Kiss shows various couples kissing in silence for three minutes each on 16-millimeter film. The short films were later collected on one or two reels, totalling almost an hour-long black-and-white film.

Portraits in Film

In the mid-60s Warhol made nearly 500 photographic portraits of people. Kiss, produced in the same time period as Sleep and Empire, was referred to as “moving pictures”. The people in the photographic portraits behaved differently. Some of them started acting and performing and some just sat still. The sense of time is lost here: it seems like the characters have been put in a continuous loop.

black and white photograph of an audience in a theater watching Andy Warhol's Kiss
Kiss, Andy Warhol

Punishingly Long?

Ken Johnson in his New York Times review of “Andy Warhol: Motion Pictures” which was on view at the Museum of Modern calls these works of Warhol “punishingly long” and “excruciatingly uneventful”. I agree that it is boring to watch the whole thing from the start till the end. But the main idea lies in there. That our lives are boring and uneventful most of the time. The artist did not initially expect people to sit and watch them in theaters for hours. Normally you would not be expected to look at a painting for eight hours straight, right? For the great majority of these films creations, he just walked away while the camera was still working so maybe he expected the same from the viewers.

Movies Show You What to Do

Andy Warhol once said that movies show you what to do, how to do it, when to do it, how to feel about it, and how to look how you feel about it. When I watch movies I associate the characters with myself. I cannot help it. It happens automatically. The feelings heroes feel on the screen resonates with me. But in the particular film I can not really relate to the action. Because I’ve never experienced it. Obviously the movie shows passionate interactions between characters. They must be lovers. I’ve never been kissed before like that. In that case, I guess, I’m watching it as a documentary. Something that has a learning string to it. Educates you in some way. And thoughts started to run in my head: Oh, that’s how it’s done. You press your lips against the other person’s lips and you kiss.

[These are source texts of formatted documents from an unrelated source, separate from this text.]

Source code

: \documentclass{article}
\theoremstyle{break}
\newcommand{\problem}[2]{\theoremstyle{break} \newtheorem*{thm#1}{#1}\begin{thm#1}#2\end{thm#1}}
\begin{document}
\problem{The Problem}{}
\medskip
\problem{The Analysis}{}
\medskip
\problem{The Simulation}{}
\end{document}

film frame from Andy Warhol's Kiss
Kiss, Andy Warhol

As you learn you can’t be satisfied with one source of knowledge. You crave for more. So I did. I’ve found out that there are millions of pictures depicting a kiss. Why artists want to share it? What do I get from their works? It’s something that they felt and they can share the experience. The feeling they’ve gotten out of it. The emotions they want us to pull up from ourselves when we see their vision. The Lovers of Rene Magritte tell me that love is passionately blind. As well as Jarek Puczel and Klimt’s masterpieces show how passion is free of borders. The same evidence I can see in Andy’s film as well. The posture of the people kissing is one more interesting observation subject. I can draw a parrallel between Carolus-Duran’s Le Baiser’s and the first couple in the film. The trust degree is so high there. And I can say that just by looking at them. One is ready to dive and the other is ready to receive the other person fully. No room for distrust.

Time

This work is definitely relevant to the Time theme we explored in this course. Some may argue with me and say that it can be associated with Sex theme. But for me it’s more Time than Sex. Yeah, there are couples kissing. Yeah, maybe it did little arouse me to watch them doing so but the concept is the time we are given and what we are going to do with it. Time is like a space to occupy. I have not occupied mine with kisses but after what I have seen from the work of Warhol I am so looking forward to it.

3 Comments

  1. Pingback: Kiss - MOOC Magazine! | Free Education | Scoop...

  2. This is a really great write-up of a film most people do not want to sit through. It also conveys the essence of all of Andy’s “moving pictures” and of his Factory films in general. I hope you have enjoyed many moments of kissing since writing this!